When I think of “age appropriate” clothing, I think of structured, boxy suits, sensible shoes, the covering of body parts which have seen better days, the repression of one’s creativity and sexuality. I don’t want to fit in such a box, but I don’t want to be “inappropriate” either. I didn’t buy the dress, though I still think about it.
Earlier this weekend, I watched a video posted by Melissa55, a stunning YouTuber who is of similar age and sensibility as I. Melissa55 received a comment from a viewer suggesting that her clothing choices were not age appropriate and made her look as if she were trying too hard. Firstly, I could not disagree more, and more importantly, what is “age appropriate”?
As I considered the question of what makes clothing appropriate to one age or another, I came to see that good taste is universal. Young and old, alike look best when the wearer’s shape, size, coloring and personal style meld. Some clothes are simply too short, too revealing, a poor fit, poorly constructed and/or too over the top for women and girls of any age.

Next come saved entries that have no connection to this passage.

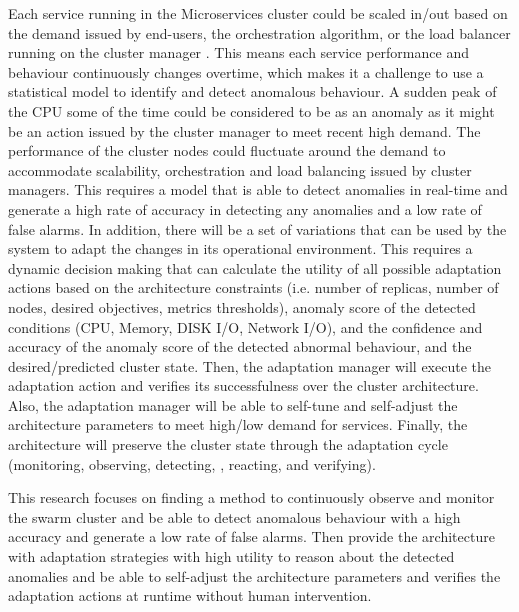 \documentclass[sigconf]{acmart}
\begin{document}
 Each service running in the Microservices cluster could be scaled in/out based on the demand issued by end-users, the orchestration algorithm, or the load balancer running on the cluster manager \cite{stubbs2015distributed}. This means each service performance and behaviour continuously changes overtime, which makes it a challenge to use a statistical model to identify and detect anomalous behaviour. A sudden peak of the CPU some of the time could be considered to be as an anomaly as it might be an action issued by the cluster manager to meet recent high demand. The performance of the cluster nodes could fluctuate around the demand to accommodate scalability, orchestration and load balancing issued by cluster managers. This requires a model that is able to detect anomalies in real-time and generate a high rate of accuracy in detecting any anomalies and a low rate of false alarms. In addition, there will be a set of variations that can be used by the system to adapt the changes in its operational environment. This requires a dynamic decision making that can calculate the utility of all possible adaptation actions based on the architecture constraints (i.e. number of replicas, number of nodes, desired objectives, metrics thresholds), anomaly score of the detected conditions (CPU, Memory, DISK I/O, Network I/O), and the confidence and accuracy of the anomaly score of the detected abnormal behaviour, and the desired/predicted cluster state. Then, the adaptation manager will execute the adaptation action and verifies its successfulness over the cluster architecture. Also, the adaptation manager will be able to self-tune and self-adjust the architecture parameters to meet high/low demand for services. Finally, the architecture will preserve the cluster state through the adaptation cycle (monitoring, observing, detecting, , reacting, and verifying).

 This research focuses on finding a method to continuously observe and monitor the swarm cluster and be able to detect anomalous behaviour with a high accuracy and generate a low rate of false alarms. Then provide the architecture with adaptation strategies with high utility to reason about the detected anomalies and be able to self-adjust the architecture parameters and verifies the adaptation actions at runtime without human intervention.
\end{document}
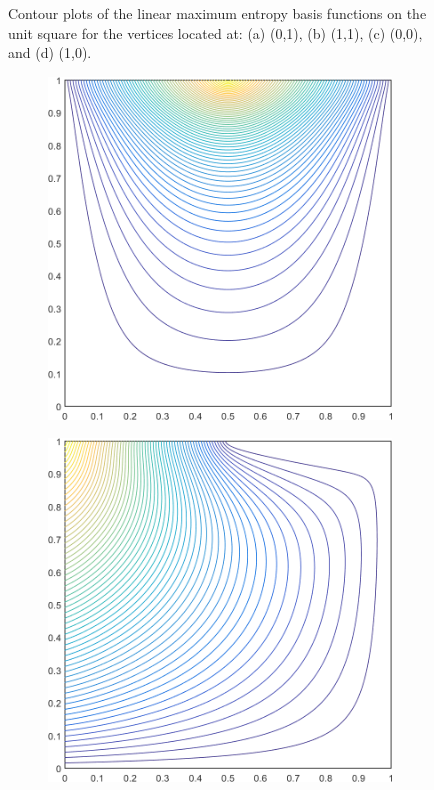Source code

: \begin{figure}
\begin{subfigure}[b]{0.39\textwidth}
		\caption{}
	\end{subfigure}
\caption{Contour plots of the linear maximum entropy basis functions on the unit square for the vertices located at: (a) (0,1), (b) (1,1), (c) (0,0), and (d) (1,0).}
\label{fig::2D_MAXENT1_unit_square_basis_functions}
\end{figure}

\begin{figure}
\centering
	\begin{subfigure}[b]{0.39\textwidth}
		\centering
		\includegraphics[width=\textwidth]{figures/sec_BF/deg_square_MAXENT1_contour_b4.png}
		\caption{}
	\end{subfigure}
	\vfill
	\begin{subfigure}[b]{0.39\textwidth}
		\centering
		\includegraphics[width=\textwidth]{figures/sec_BF/deg_square_MAXENT1_contour_b5.png}

\end{subfigure}
\end{figure}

Revealing swimwear, sleek, body conscious clothing and short skirts and shorts should be worn with caution by those who choose them–with the overall look and fit in mind. There comes a point where TMI comes to mind, and while one may receive attention, it is not likely the kind of attention we seek deep in our souls.

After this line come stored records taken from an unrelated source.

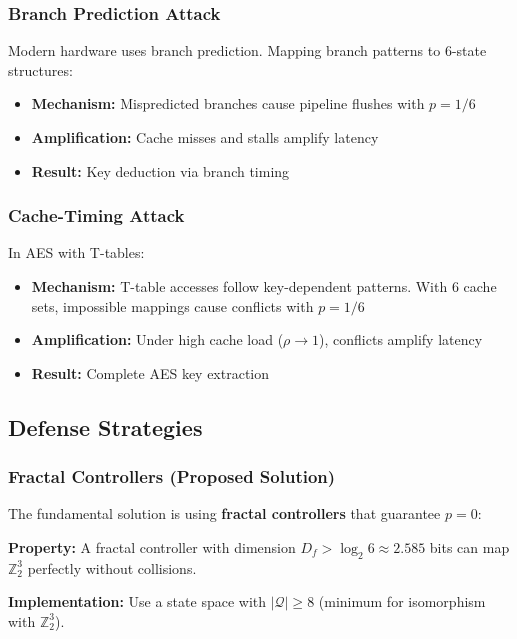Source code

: \documentclass[11pt]{article}
\begin{document}
\subsubsection{Branch Prediction Attack}

Modern hardware uses branch prediction. Mapping branch patterns to 6-state structures:
\begin{itemize}
    \item \textbf{Mechanism:} Mispredicted branches cause pipeline flushes with $p = 1/6$
    \item \textbf{Amplification:} Cache misses and stalls amplify latency
    \item \textbf{Result:} Key deduction via branch timing
\end{itemize}

\subsubsection{Cache-Timing Attack}

In AES with T-tables:
\begin{itemize}
    \item \textbf{Mechanism:} T-table accesses follow key-dependent patterns. With 6 cache sets, impossible mappings cause conflicts with $p = 1/6$
    \item \textbf{Amplification:} Under high cache load ($\rho \to 1$), conflicts amplify latency
    \item \textbf{Result:} Complete AES key extraction
\end{itemize}

\subsection{Defense Strategies}

\subsubsection{Fractal Controllers (Proposed Solution)}

The fundamental solution is using \textbf{fractal controllers} that guarantee $p = 0$:

\textbf{Property:} A fractal controller with dimension $D_f > \log_2 6 \approx 2.585$ bits can map $\mathbb{Z}_2^3$ perfectly without collisions.

\textbf{Implementation:} Use a state space with $|\mathcal{Q}| \geq 8$ (minimum for isomorphism with $\mathbb{Z}_2^3$).
\end{document}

What we wear sends messages, we all know that. When clothes are mindfully selected, they may whisper or shout, depending on the intention of the wearer. The questions I have begun to ask myself more these days, fall along the lines of “who am I now?” “Does this still reflect who I am?” “Does this feel good and fit properly?” Things continue to change, including our self-image and correspondingly our wardrobe.
In the end, the question isn’t about appropriateness based on our age, rather is it appropriate for who we are now.